Advanced Cancer's Emotional Cost

During a meeting of my weekly support group for women with advanced cancer, one woman said: We are all living on borrowed time. Immediately, another retorted: No, borrowed time is free. We are paying a very high rent for our time. For several moments, there was quiet in the room as we all considered her statement. Then came animated discussion and unanimous agreement with her.

Even if there are only a few days of feeling poorly after chemo, those are days when the rent is highest.

People living with advanced cancer most certainly are paying a high cost for their days. They receive ongoing cancer therapy that often brings unpleasant side effects. They may experience symptoms from the cancer itself, and always worry that pain or increased disability are in their futures. They may not be able to continue with their usual routines and responsibilities, and they worry about their families. If they have children, their sadness and concern is limitless.

The high cost can also be literal as medical bills accumulate, and their incomes are often reduced. If someone is fortunate enough to have disability insurance, they might receive 60% of their usual salary, but that leaves a big gap. There are probably additional expenses related to having advanced cancer; things like at-home care, childcare, transportation and parking costs at the hospital, which add up to more bills.

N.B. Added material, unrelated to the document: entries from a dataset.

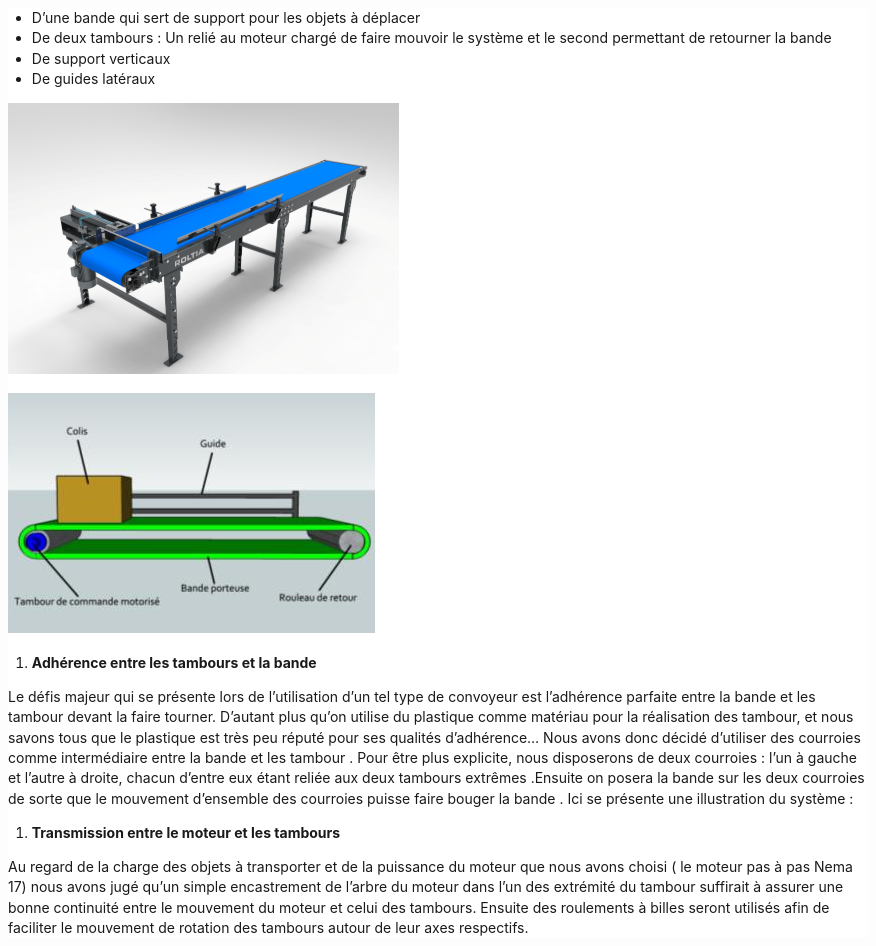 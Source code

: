 - D’une bande qui sert de support pour les objets à déplacer
- De deux tambours : Un relié au moteur chargé de faire mouvoir le système et le second permettant de retourner la bande
- De support verticaux
- De guides latéraux

![Test4.Convoyeur_à_bande.png](./assets/images/Test4.Convoyeur__bande.png)

![Test4.Description.png](./assets/images/Test4.Description.png)

1. **Adhérence entre les tambours et la bande** 

Le défis majeur qui se présente lors de l’utilisation d’un tel type de convoyeur est l’adhérence parfaite entre la bande et les tambour devant la faire tourner. D’autant plus qu’on utilise du plastique comme matériau pour la réalisation des tambour, et nous savons tous que le plastique est très peu réputé pour ses qualités d’adhérence… Nous avons donc décidé d’utiliser des courroies comme intermédiaire entre la bande et les tambour . Pour être plus explicite, nous disposerons de deux courroies : l’un à gauche et l’autre à droite, chacun d’entre eux étant reliée aux deux tambours extrêmes .Ensuite on posera la bande sur les deux courroies de sorte que le mouvement d’ensemble des courroies puisse faire bouger la bande . Ici se présente une illustration du système : 

1. **Transmission entre le moteur et les tambours** 

Au regard de la charge des objets à transporter et de la puissance du moteur que nous avons choisi ( le moteur pas à pas Nema 17) nous avons jugé qu’un simple encastrement de l’arbre du moteur dans l’un des extrémité du tambour suffirait à assurer une bonne continuité entre le mouvement du moteur et celui des tambours. Ensuite des roulements à billes seront utilisés afin de faciliter le mouvement de rotation des tambours autour de leur axes respectifs. 
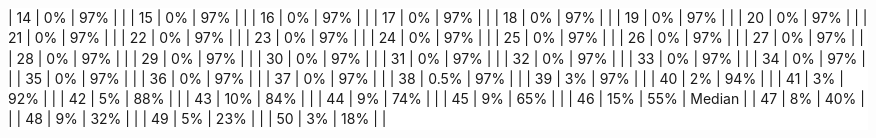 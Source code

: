 | 14 | 0% | 97% |  |
| 15 | 0% | 97% |  |
| 16 | 0% | 97% |  |
| 17 | 0% | 97% |  |
| 18 | 0% | 97% |  |
| 19 | 0% | 97% |  |
| 20 | 0% | 97% |  |
| 21 | 0% | 97% |  |
| 22 | 0% | 97% |  |
| 23 | 0% | 97% |  |
| 24 | 0% | 97% |  |
| 25 | 0% | 97% |  |
| 26 | 0% | 97% |  |
| 27 | 0% | 97% |  |
| 28 | 0% | 97% |  |
| 29 | 0% | 97% |  |
| 30 | 0% | 97% |  |
| 31 | 0% | 97% |  |
| 32 | 0% | 97% |  |
| 33 | 0% | 97% |  |
| 34 | 0% | 97% |  |
| 35 | 0% | 97% |  |
| 36 | 0% | 97% |  |
| 37 | 0% | 97% |  |
| 38 | 0.5% | 97% |  |
| 39 | 3% | 97% |  |
| 40 | 2% | 94% |  |
| 41 | 3% | 92% |  |
| 42 | 5% | 88% |  |
| 43 | 10% | 84% |  |
| 44 | 9% | 74% |  |
| 45 | 9% | 65% |  |
| 46 | 15% | 55% | Median |
| 47 | 8% | 40% |  |
| 48 | 9% | 32% |  |
| 49 | 5% | 23% |  |
| 50 | 3% | 18% |  |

But it is the psychological/emotional high rent that I am contemplating. All of us who have received a cancer diagnosis and gone thorough cancer treatment are aware of the challenges. When one is being treated with the hope of cure, there is a specific plan and timetable. During the months of active treatment for each of my breast cancers, I could look at the calendar and know that better times were ahead. We can plan on X number of chemo cycles and Y number of radiation treatments. We can schedule around them, tolerate the difficult days, and always remind ourselves that someday our lives would again be ours. People with advanced cancer don't have that comfort.

The general strategy for treating advanced/metastatic/Stage IV cancer is continuing treatment. Any one drug or set of drugs is given for as long as it is helpful. At some point, the cancer progresses, and it is time to change treatments. This is always an emotional crisis as it means that one less drug is available, and we worry how many others remain on the list of possibilities. Beginning a new treatment also means adapting to its demands and rhythms. It makes a big difference if the medications are oral or if we have to go into the hospital for infusions. If we have to go in, it makes a big difference whether we go every 4 weeks or every week. Most of all, it makes a big difference how our bodies react to the new medication and how well we feel. Even if there are only a few days of feeling poorly after chemo, those are days when the rent is highest.

When you are feeling badly, it is almost impossible to sustain a cheerful or even calm outlook. Inevitably, physical malaise is paired with emotional distress. Patients can't help but wonder how much worse it is going to get and whether they will ever again feel well. It is tough to remind yourself that easier days are ahead when no one can predict or promise when they might come.

One of my patients recently added another thought-provoking phrase to this conversation. She is currently on a clinical trial for a recurrent cancer. She is doing quite well right now, but she is scared and sad and sometimes sick. On a Zoom call with her family, someone asked how she is doing. I’m hanging in, she said. A sister corrected her: It's more like you have to keep doing pull ups.

The whole world in 2020 is having a lesson in uncertainty, unpredictability, unending pull ups, and the absence of promises. We all may feel that we have been robbed of any sense of control and that the year is not the one we anticipated. We know that eventually the pandemic will end. Unfortunately, people with advanced cancer will continue living on rented time.